At Dynamic Benchmarking, we are seeing a trend with our association clients offering online salary studies to their members, in addition to continued use of the more traditional financial and operational applications. Organizations want the assurance that the compensation and benefits they provide to their employees are comparable or better than that offered by competitors. This knowledge enables them to attract and retain the best talent, which in turn increases their competitive position in the marketplace. Online benchmarking takes the traditional salary study or survey to the next level, with powerful tools for real-time comparison and reporting.
Good planning is essential to creating a salary study, whether it is traditional or online. Creating a compensation benchmarking plan before you jump into the details of a salary or compensation study enables your association to utilize time and resources wisely. According to PayScale, the following components should be included in a salary benchmarking plan:
Creating written job descriptions (and keeping them fresh) is vital for your member organizations. The job descriptions don’t have to be 100% complete, but will be essential for matching skills, responsibilities and experience to each job position. If you’re crafting new job descriptions, make sure to tap the resources of your member organizations and subject matter experts to get the best information possible.
Your communication plan can be flexible, but it should provide you with clear goals. It needs to communicate why, how and when this salary study will be conducted. Good communication to your member organizations is always an essential component.
You’re interested in compensation benchmarking for a reason. What is it? Do you support an annual effort of your members to perform salary reviews? Are your member organizations losing top performing employees or struggling to recruit fresh new talent? Whatever your reason, your written objective should support your business purpose for performing a salary study.
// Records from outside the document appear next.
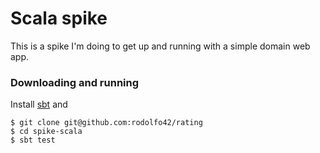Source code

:# Scala spike

This is a spike I'm doing to get up and running with a simple domain web app.

### Downloading and running

Install [sbt](http://www.scala-sbt.org/) and

```
$ git clone git@github.com:rodolfo42/rating
$ cd spike-scala
$ sbt test
```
Goals need to be specific and should ideally encompass 2‐5 primary objectives. You will use these goals later to measure your project’s success and help your member organizations order which employees or departments they should prioritize first.
Typically, there are two major costs to conducting a salary study – obtaining benchmarking data and HR consultant time. If you plan to do the study in-house, you’ll only need to budget for collecting benchmark survey data. If you choose to use outside help, you’ll need to add HR consulting fees into your budget. It’s important to take time to find out what the outside research will cost, and if you need to include internal time, consulting fees or both.
With your goals in mind, you can now create a timeline for your benchmarking project. Good questions to consider are “How long will this take?” and “What is the best time to collect this data?” Keep your priorities and the scope of your salary study central in planning the timeline. Also, be sure to build extra time into your plan, to account for those unexpected obstacles that inevitably get in the way!